> WHAT TO PRODUCE: The lines to copy are those in the listing that hold the word "laboratoire".

> EXTRACTED DATA:

--- START ---

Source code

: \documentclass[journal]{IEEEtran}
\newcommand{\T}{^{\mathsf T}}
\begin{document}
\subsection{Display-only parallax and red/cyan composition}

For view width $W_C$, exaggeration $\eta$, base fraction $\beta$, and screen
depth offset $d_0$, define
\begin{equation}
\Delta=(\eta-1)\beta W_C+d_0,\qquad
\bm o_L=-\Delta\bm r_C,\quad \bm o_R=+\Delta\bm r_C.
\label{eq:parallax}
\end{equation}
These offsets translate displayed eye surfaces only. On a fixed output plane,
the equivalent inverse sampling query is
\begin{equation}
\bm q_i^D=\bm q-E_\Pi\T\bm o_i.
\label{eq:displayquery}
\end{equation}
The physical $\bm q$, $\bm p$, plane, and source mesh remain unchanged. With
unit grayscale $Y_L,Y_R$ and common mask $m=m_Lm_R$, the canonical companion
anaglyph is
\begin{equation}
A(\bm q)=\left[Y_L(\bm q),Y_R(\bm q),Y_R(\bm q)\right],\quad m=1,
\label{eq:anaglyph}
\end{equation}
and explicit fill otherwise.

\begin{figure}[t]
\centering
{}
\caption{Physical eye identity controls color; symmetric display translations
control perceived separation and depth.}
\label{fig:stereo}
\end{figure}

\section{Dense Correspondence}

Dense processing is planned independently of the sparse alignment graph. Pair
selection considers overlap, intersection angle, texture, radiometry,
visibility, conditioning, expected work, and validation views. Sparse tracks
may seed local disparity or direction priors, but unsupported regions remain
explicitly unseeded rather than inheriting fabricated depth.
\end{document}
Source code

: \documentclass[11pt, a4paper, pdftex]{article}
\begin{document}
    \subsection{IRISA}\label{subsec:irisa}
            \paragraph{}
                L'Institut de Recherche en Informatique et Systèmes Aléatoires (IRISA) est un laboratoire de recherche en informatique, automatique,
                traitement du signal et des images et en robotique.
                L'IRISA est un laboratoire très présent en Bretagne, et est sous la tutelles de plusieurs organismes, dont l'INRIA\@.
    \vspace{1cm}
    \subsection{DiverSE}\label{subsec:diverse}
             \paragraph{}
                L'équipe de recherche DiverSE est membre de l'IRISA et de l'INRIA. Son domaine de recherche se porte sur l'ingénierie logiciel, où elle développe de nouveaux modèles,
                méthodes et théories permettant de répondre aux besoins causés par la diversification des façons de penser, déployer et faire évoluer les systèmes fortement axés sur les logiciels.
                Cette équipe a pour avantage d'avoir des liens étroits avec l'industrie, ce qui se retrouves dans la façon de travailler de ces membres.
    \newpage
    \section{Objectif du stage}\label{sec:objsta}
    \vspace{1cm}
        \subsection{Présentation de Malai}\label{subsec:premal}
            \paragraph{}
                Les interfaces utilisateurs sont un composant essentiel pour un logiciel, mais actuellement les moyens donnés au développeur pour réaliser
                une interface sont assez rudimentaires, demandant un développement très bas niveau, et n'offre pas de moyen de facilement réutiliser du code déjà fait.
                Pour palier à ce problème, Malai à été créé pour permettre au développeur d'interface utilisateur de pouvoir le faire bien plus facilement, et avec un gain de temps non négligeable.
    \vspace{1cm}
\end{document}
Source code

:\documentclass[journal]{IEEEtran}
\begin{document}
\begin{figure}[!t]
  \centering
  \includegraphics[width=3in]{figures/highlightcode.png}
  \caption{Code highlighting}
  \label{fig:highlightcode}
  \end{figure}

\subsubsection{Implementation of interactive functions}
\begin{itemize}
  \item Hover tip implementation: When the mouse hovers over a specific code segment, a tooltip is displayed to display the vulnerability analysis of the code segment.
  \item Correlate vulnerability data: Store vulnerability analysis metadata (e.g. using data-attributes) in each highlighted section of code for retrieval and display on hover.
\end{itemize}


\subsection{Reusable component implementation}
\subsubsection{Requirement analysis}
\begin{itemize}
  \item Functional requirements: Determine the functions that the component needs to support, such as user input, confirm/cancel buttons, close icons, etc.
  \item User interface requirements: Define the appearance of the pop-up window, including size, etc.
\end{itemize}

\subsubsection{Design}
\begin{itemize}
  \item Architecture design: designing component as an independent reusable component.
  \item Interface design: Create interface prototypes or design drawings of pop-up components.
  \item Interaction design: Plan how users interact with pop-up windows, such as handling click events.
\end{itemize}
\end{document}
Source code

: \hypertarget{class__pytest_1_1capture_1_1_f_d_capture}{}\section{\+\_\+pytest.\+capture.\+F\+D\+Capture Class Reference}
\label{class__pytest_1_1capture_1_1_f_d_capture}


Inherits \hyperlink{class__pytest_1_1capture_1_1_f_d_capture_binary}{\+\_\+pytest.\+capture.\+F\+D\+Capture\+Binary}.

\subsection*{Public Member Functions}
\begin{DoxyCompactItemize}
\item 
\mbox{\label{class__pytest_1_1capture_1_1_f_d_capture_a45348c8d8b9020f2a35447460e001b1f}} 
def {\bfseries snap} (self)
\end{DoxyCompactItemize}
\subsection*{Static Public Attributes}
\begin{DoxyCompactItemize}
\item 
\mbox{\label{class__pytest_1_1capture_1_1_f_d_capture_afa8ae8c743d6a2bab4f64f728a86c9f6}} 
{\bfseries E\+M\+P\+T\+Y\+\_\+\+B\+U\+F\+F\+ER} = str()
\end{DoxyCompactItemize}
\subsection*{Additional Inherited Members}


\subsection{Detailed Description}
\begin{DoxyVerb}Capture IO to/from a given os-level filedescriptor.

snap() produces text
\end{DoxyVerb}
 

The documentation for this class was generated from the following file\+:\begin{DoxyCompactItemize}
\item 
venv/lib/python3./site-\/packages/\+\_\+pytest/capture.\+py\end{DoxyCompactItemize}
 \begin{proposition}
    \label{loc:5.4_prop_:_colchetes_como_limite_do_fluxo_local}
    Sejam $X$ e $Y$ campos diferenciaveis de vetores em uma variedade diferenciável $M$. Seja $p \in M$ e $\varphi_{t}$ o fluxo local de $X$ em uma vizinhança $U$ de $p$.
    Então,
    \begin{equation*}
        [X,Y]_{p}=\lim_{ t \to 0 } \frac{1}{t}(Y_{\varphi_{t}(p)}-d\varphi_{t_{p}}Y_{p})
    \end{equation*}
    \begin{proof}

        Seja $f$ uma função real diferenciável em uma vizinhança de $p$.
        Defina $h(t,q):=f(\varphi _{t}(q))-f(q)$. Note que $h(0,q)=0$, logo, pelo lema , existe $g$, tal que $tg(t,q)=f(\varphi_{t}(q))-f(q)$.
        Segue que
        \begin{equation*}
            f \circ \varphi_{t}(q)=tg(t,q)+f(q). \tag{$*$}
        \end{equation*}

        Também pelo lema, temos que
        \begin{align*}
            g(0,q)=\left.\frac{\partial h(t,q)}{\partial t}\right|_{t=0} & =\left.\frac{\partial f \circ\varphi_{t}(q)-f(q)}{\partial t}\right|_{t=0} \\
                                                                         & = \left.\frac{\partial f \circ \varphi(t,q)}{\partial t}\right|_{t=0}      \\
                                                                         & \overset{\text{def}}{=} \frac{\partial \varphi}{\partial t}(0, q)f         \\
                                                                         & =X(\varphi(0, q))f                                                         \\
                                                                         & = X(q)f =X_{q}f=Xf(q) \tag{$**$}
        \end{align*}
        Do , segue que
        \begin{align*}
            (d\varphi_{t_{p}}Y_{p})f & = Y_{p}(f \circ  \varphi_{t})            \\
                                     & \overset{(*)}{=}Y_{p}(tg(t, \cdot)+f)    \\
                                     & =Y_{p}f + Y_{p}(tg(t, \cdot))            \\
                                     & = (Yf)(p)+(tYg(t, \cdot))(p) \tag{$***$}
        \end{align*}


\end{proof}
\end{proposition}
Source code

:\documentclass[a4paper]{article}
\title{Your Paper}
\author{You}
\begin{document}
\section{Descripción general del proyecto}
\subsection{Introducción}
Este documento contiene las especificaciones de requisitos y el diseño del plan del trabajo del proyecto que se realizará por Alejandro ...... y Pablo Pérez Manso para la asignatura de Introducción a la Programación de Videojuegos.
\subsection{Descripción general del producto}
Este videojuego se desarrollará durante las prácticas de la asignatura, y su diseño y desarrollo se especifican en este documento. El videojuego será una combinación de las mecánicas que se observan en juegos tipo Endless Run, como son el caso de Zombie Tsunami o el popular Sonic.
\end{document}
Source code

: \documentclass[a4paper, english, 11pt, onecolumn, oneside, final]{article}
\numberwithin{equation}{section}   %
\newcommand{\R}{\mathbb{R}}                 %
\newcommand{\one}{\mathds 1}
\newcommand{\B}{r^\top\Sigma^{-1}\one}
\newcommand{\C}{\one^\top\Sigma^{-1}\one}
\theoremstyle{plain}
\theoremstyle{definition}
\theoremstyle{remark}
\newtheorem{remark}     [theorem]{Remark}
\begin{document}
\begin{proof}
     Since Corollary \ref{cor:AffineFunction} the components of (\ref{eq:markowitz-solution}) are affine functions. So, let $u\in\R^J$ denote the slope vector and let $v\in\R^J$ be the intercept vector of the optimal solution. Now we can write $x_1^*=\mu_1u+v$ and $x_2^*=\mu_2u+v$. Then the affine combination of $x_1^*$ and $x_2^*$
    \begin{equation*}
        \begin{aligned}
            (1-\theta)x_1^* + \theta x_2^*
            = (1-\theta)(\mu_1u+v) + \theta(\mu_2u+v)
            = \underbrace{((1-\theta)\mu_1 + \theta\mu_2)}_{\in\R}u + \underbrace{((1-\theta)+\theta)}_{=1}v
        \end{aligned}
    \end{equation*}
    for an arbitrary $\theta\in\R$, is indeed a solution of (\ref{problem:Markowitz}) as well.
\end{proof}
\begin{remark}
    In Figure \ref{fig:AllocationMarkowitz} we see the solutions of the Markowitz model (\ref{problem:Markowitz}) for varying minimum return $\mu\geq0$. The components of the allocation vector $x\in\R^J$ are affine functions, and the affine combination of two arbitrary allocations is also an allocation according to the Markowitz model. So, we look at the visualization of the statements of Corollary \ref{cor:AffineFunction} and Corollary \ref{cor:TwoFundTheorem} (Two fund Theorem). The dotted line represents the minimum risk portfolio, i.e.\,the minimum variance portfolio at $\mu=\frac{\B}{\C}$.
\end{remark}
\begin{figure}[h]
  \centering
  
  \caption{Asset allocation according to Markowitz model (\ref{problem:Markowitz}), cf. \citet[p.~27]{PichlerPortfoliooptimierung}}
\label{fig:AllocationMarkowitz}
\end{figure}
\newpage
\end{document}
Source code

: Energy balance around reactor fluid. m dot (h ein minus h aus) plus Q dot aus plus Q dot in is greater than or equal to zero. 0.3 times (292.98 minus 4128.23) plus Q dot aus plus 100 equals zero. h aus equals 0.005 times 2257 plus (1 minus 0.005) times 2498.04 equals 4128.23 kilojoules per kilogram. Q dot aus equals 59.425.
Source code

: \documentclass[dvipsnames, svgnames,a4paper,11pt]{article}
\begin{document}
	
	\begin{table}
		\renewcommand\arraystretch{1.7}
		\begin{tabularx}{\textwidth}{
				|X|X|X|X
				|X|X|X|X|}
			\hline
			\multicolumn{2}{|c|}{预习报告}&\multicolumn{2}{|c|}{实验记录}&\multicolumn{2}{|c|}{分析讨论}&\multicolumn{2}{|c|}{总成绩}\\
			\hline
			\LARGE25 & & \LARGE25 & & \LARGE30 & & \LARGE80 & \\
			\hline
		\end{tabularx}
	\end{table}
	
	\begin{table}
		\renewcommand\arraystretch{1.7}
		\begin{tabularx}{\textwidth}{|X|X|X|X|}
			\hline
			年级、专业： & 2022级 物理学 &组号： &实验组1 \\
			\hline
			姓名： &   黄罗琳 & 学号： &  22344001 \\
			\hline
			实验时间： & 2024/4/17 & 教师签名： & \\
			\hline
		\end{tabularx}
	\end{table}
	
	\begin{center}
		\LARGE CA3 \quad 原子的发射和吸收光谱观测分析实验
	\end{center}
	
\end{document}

--- END ---

> FINISHED EXERCISE:
                L'Institut de Recherche en Informatique et Systèmes Aléatoires (IRISA) est un laboratoire de recherche en informatique, automatique,
                L'IRISA est un laboratoire très présent en Bretagne, et est sous la tutelles de plusieurs organismes, dont l'INRIA\@.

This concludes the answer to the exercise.